Sir Arthur Conan Doyle not only knew of Wombell's lions, he even mentions Wombell in one his stories!
In 1835, the very same year that Parliament passed the ban on dog and animal fighting, Ben White died and his apprentice, Bill George, bought the business from White's widow.
But what exactly was this business now that dog fighting had been made illegal?
Clearly, Bill George would have to reinvent it if he was to stay afloat and inside the law.
Bill George had spent 10 years as White's apprentice before taking over the business, and he was a natural promoter. One of his first acts was to rename White's modest house and bulldog yard "The Canine Castle."
Bill George's bulldog yard was featured in Punch. |
Now, with a mere name change, Bill George had established that his dogs had an aristocratic and storied provenance. Perfect!
The next job was to create a segmented market for his dogs by breeding three distinct types of bulldogs, as well as offering up a variety of lurchers, hounds, terriers and lap dogs for every sort of pet-dog customer that might cross his threshold.
The largest of the "bulldogs" offered by Bill George were animals descended from Spanish Mastiffs and Alaunts which Bill George imported and bred. Few people had the money and space to feed such a dog, but there was always a steady demand for an imposing beast, and Bill George was more than willing to fill the demand. A massive bandog would have been the kind of animal John Baskerville sought out in order to help him put a claim on the family fortune in The Hound of the Baskerville's.
The second type of bulldog sold by Bill George were "English Bulldogs." These were not sold as fighting dogs, but as companion animals, and they were created by crossing old fighting dogs with Chinese Pugs.
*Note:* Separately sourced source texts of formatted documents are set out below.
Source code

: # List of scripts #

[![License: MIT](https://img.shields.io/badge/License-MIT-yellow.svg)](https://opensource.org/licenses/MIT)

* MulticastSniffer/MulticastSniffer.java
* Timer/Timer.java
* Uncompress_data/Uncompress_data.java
The resulting animals had flatter faces, shorter legs, and heavier bodies than the old pit fighters -- and they also tended to have fawn colored bodies and pig tails to boot.
A third type of dog was also in evidence. These "Toy Bulldogs" were the runts and rejects created as a by-product of bulldog-pug crosses. It was hard to pass off these dogs as "English" bulldogs, so Bill George and other dog dealers of the era took a page from the rat-catcher and dog dealer Jack Black, and found a steady market for their cast-offs in France, where they served as the foundation stock for the "French Bulldog."
Bill George died in 1881, and the character of Sherlock Holmes first appeared in print in 1887, but the actions taking place in the Holmes stories are supposed to have taken place earlier, so Bill George would have been a contemporary of the fictional Holmes.
Bill George's dog yard was sufficiently famous that it was visited by Charles Dickens and featured in Punch. Artist George Cruikshank who did illustrations for Punch, also did illustrations for Dickens' Oliver Twist, and Bill Sykes' dog, "Bulls Eye," was modeled on dogs seen in Bill George's yard.
The bottom line: While the "Ross and Mangles" dog yard was a fiction, a real-world analog did exist at the "Canine Castle" of Ben White and Bill George. Sir Arthur Conan Doyle not only knew of this yard, but he sited the "Ross and Mangles" yard only a few miles from the real Canine Castle, and made a further allusion to the location when he made Seldon the "Notting Hill murderer."